DIRECTIONS FOR THIS TASK: Return all of the entries below exactly as they are given.

RECORDS FOR THIS TASK:
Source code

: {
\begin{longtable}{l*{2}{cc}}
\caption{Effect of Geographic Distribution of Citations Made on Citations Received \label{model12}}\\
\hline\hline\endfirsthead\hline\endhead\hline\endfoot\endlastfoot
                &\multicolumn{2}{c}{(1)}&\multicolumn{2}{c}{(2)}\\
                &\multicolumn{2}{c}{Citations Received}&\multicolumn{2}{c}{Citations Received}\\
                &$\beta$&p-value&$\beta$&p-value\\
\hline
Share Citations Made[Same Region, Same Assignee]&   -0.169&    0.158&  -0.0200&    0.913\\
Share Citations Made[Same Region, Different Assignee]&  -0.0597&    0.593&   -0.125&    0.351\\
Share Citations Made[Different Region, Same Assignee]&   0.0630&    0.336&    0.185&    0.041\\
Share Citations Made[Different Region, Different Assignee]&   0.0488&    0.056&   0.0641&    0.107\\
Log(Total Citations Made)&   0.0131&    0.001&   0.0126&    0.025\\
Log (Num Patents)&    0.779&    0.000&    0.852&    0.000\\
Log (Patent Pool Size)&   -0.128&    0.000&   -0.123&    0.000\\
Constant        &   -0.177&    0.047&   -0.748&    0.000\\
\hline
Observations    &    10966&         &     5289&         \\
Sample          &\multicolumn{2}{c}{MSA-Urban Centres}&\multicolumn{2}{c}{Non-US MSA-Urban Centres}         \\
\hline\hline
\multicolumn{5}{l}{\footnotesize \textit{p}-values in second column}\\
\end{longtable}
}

SOLUTION TO THIS TASK:
Source code

: {
\begin{longtable}{l*{2}{cc}}
\caption{Effect of Geographic Distribution of Citations Made on Citations Received \label{model12}}\\
\hline\hline\endfirsthead\hline\endhead\hline\endfoot\endlastfoot
                &\multicolumn{2}{c}{(1)}&\multicolumn{2}{c}{(2)}\\
                &\multicolumn{2}{c}{Citations Received}&\multicolumn{2}{c}{Citations Received}\\
                &$\beta$&p-value&$\beta$&p-value\\
\hline
Share Citations Made[Same Region, Same Assignee]&   -0.169&    0.158&  -0.0200&    0.913\\
Share Citations Made[Same Region, Different Assignee]&  -0.0597&    0.593&   -0.125&    0.351\\
Share Citations Made[Different Region, Same Assignee]&   0.0630&    0.336&    0.185&    0.041\\
Share Citations Made[Different Region, Different Assignee]&   0.0488&    0.056&   0.0641&    0.107\\
Log(Total Citations Made)&   0.0131&    0.001&   0.0126&    0.025\\
Log (Num Patents)&    0.779&    0.000&    0.852&    0.000\\
Log (Patent Pool Size)&   -0.128&    0.000&   -0.123&    0.000\\
Constant        &   -0.177&    0.047&   -0.748&    0.000\\
\hline
Observations    &    10966&         &     5289&         \\
Sample          &\multicolumn{2}{c}{MSA-Urban Centres}&\multicolumn{2}{c}{Non-US MSA-Urban Centres}         \\
\hline\hline
\multicolumn{5}{l}{\footnotesize \textit{p}-values in second column}\\
\end{longtable}
}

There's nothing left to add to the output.